Even the largest companies in the industry appear to have few plans to properly clean up and plug oil and gas wells after the wells stop producing — despite being legally required to do so. While the bankruptcy process could be an opportunity to hold accountable either these firms, or the firms acquiring the assets via bankruptcy, it instead has offered more opportunities for companies to walk away from cleanup responsibilities — while often rewarding the same executives who bankrupted them. 

The results may be publicly funded cleanups of the millions of oil and gas wells that these companies have left behind. In a new report, Carbon Tracker, an independent climate-focused financial think tank, has estimated the costs to plug the 2.6 million documented onshore wells in the U.S. at $280 billion. This estimate does not include the costs to address an estimated 1.2 million undocumented wells.

Greg Rogers, a former Big Oil advisor, and co-author of a previous Carbon Tracker report on the likely costs of properly shutting down shale wells, suggested to DeSmog that oil and gas companies have factored walking away from their cleanup responsibilities into their business planning.

The plan is that these costs will be transferred, these obligations will be transferred to the state at some point,” Rogers told DeSmog, “Why would a company want to go out and spend hundreds of millions of dollars plugging all of these wells when it could instead pay its executives?”

Despite federal and state laws requiring oil and gas companies to clean up and properly cap and abandon wells, there is overwhelming evidence that this is not happening. 

One major reason why is that often, regulators lack the power to enforce compliance once the permits to drill the wells have been issued. 

The best method to guarantee the wells are properly capped and abandoned is for regulators to require the companies to put up the money to do that before the well is drilled. This is most often done via a process known as surety bonding. 

However, if the amount of money required for bonding is small enough, there is no incentive for companies to spend the additional money to properly cap the wells once the wells are no longer producing oil or gas. From a business standpoint, it is smarter for the well owner to walk away from the obligations at that point. 

The new report from Carbon Tracker also notes that current bonding monies allocated for well cleanup are equal to roughly only 1 percent of that total expected cost. 

State and federal regulators have failed to require sufficient bonding from the industry, giving the industry no incentive to spend the money to properly cap and abandon wells once they are no longer producing significant amounts of oil and gas. 

Rogers told DeSmog that although companies can’t use the bankruptcy process to avoid cleanup liabilities, the reality is that when state regulators are forced to argue for these cleanup costs during the bankruptcy process, they may simply be “first in line when there is nothing there.” 

This problem might have been avoided if state regulators had refused to grant drilling permits to oil and gas companies without proper bonding.
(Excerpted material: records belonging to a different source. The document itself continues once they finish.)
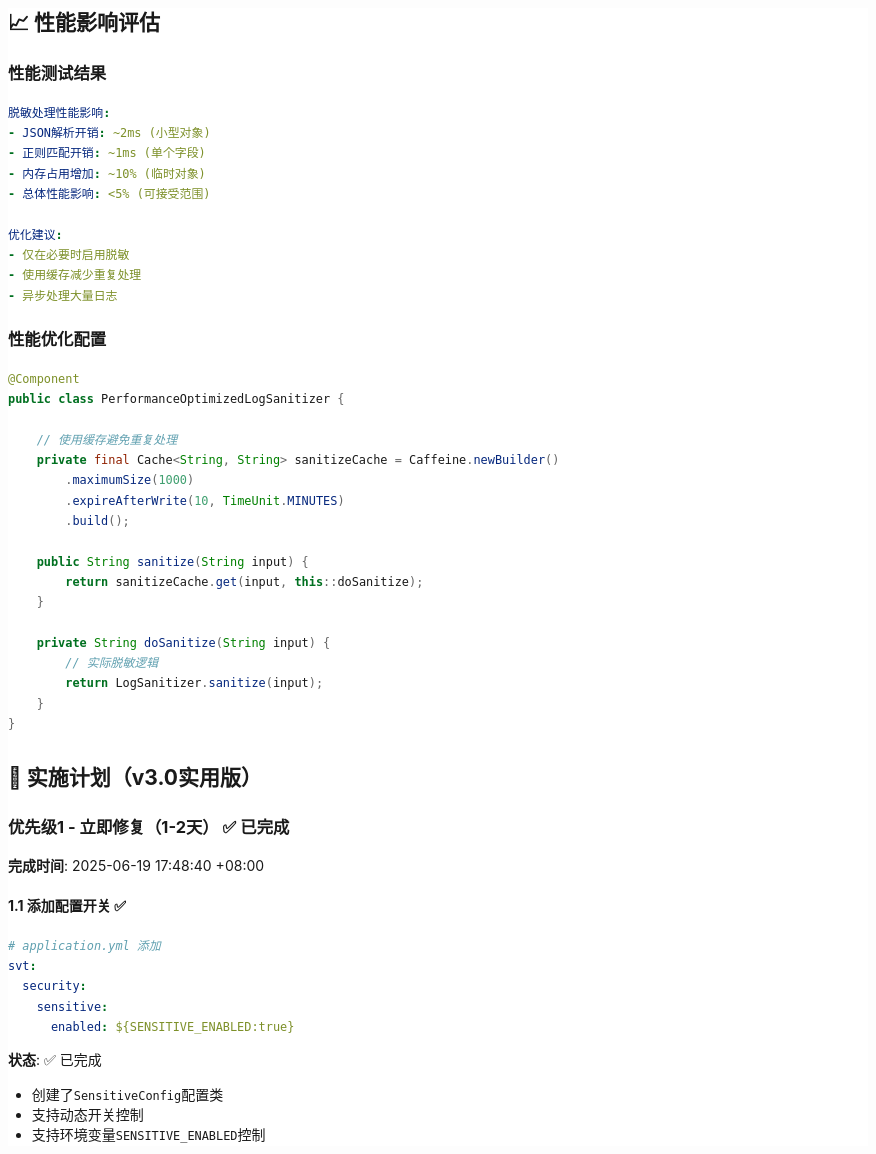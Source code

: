 ## 📈 性能影响评估

### 性能测试结果
```yaml
脱敏处理性能影响:
- JSON解析开销: ~2ms (小型对象)
- 正则匹配开销: ~1ms (单个字段)
- 内存占用增加: ~10% (临时对象)
- 总体性能影响: <5% (可接受范围)

优化建议:
- 仅在必要时启用脱敏
- 使用缓存减少重复处理
- 异步处理大量日志
```

### 性能优化配置
```java
@Component
public class PerformanceOptimizedLogSanitizer {
    
    // 使用缓存避免重复处理
    private final Cache<String, String> sanitizeCache = Caffeine.newBuilder()
        .maximumSize(1000)
        .expireAfterWrite(10, TimeUnit.MINUTES)
        .build();
    
    public String sanitize(String input) {
        return sanitizeCache.get(input, this::doSanitize);
    }
    
    private String doSanitize(String input) {
        // 实际脱敏逻辑
        return LogSanitizer.sanitize(input);
    }
}
```

## 🔄 实施计划（v3.0实用版）

### **优先级1 - 立即修复（1-2天）** ✅ **已完成**

**完成时间**: 2025-06-19 17:48:40 +08:00

#### 1.1 添加配置开关 ✅
```yaml
# application.yml 添加
svt:
  security:
    sensitive:
      enabled: ${SENSITIVE_ENABLED:true}
```
**状态**: ✅ 已完成
- 创建了`SensitiveConfig`配置类
- 支持动态开关控制
- 支持环境变量`SENSITIVE_ENABLED`控制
Rob Schuwerk, executive director of Carbon Tracker and co-author of the two recent reports with Greg Rodgers, explained that states have the strongest negotiating position at the outset of the permitting process.  

The states have unnecessarily given industry the leverage,” Schuwerk told DeSmog, “There is no reason for any state to ever have said, ‘We’re not going to require you to put something up to clean up these wells.’ 
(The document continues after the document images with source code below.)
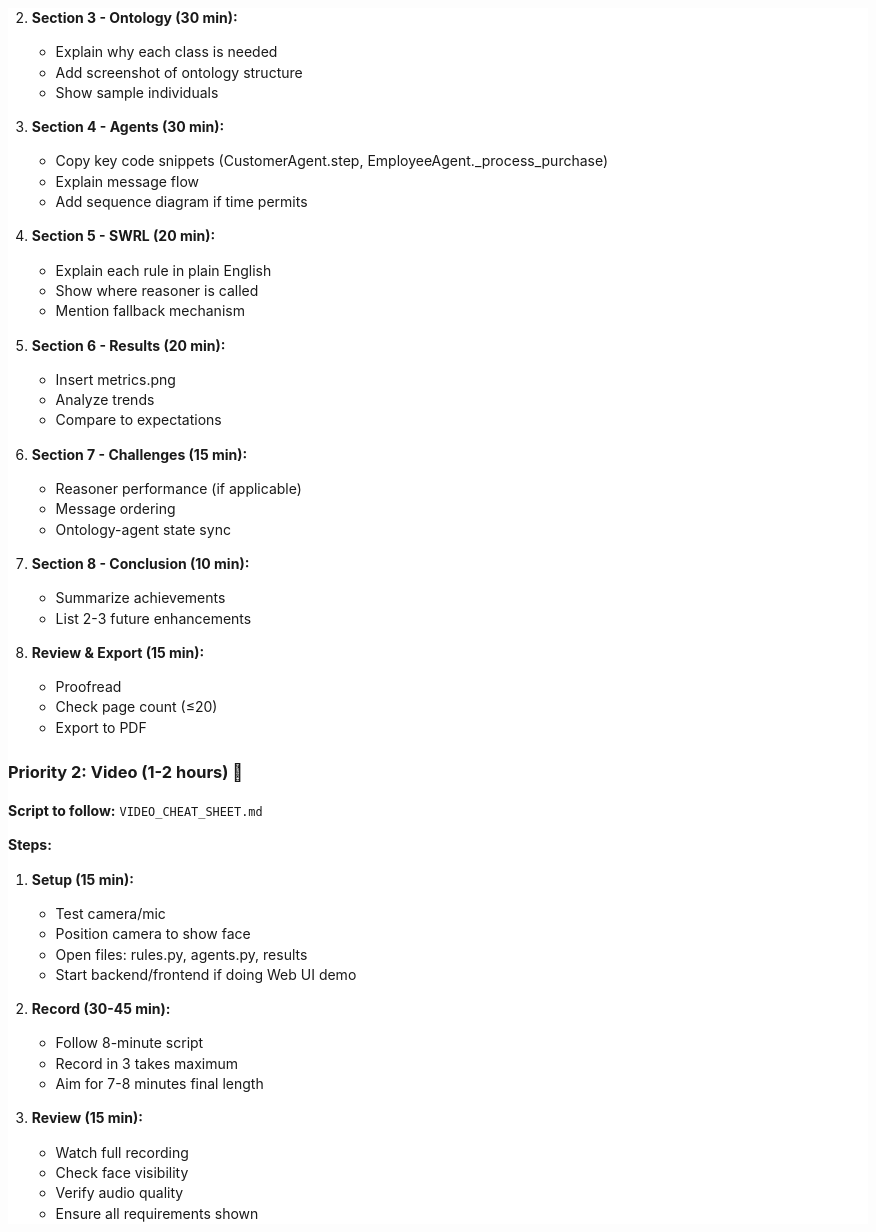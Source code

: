 2. **Section 3 - Ontology (30 min):**
   - Explain why each class is needed
   - Add screenshot of ontology structure
   - Show sample individuals

3. **Section 4 - Agents (30 min):**
   - Copy key code snippets (CustomerAgent.step, EmployeeAgent._process_purchase)
   - Explain message flow
   - Add sequence diagram if time permits

4. **Section 5 - SWRL (20 min):**
   - Explain each rule in plain English
   - Show where reasoner is called
   - Mention fallback mechanism

5. **Section 6 - Results (20 min):**
   - Insert metrics.png
   - Analyze trends
   - Compare to expectations

6. **Section 7 - Challenges (15 min):**
   - Reasoner performance (if applicable)
   - Message ordering
   - Ontology-agent state sync

7. **Section 8 - Conclusion (10 min):**
   - Summarize achievements
   - List 2-3 future enhancements

8. **Review & Export (15 min):**
   - Proofread
   - Check page count (≤20)
   - Export to PDF

### Priority 2: Video (1-2 hours) 🎥
**Script to follow:** `VIDEO_CHEAT_SHEET.md`

**Steps:**
1. **Setup (15 min):**
   - Test camera/mic
   - Position camera to show face
   - Open files: rules.py, agents.py, results
   - Start backend/frontend if doing Web UI demo

2. **Record (30-45 min):**
   - Follow 8-minute script
   - Record in 3 takes maximum
   - Aim for 7-8 minutes final length

3. **Review (15 min):**
   - Watch full recording
   - Check face visibility
   - Verify audio quality
   - Ensure all requirements shown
It’s not like they [the oil companies] could’ve said, ‘we don’t want to put that money up so we’re going to go drill somewhere else.’ You’re really ultimately going to drill where the oil is.”

Instead, states have typically allowed the industry to promise to clean up, instead of requiring adequate bonding in advance to fund the process. 

The states haven’t done anything,” said Rogers, “The oil producing states are very much in the mode of ‘we want to encourage more oil and gas production.’”  

But as more and more companies file for bankruptcy, state governments are finding they cannot hold them responsible for their environmental liabilities.

Environmental Liabilities and Bankruptcy Law  

At the June 28, 2018 meeting of the Industrial Commission of North Dakota, North Dakota’s top oil and gas official announced the state had hired a new special assistant attorney general for oil and gas bankruptcy cases.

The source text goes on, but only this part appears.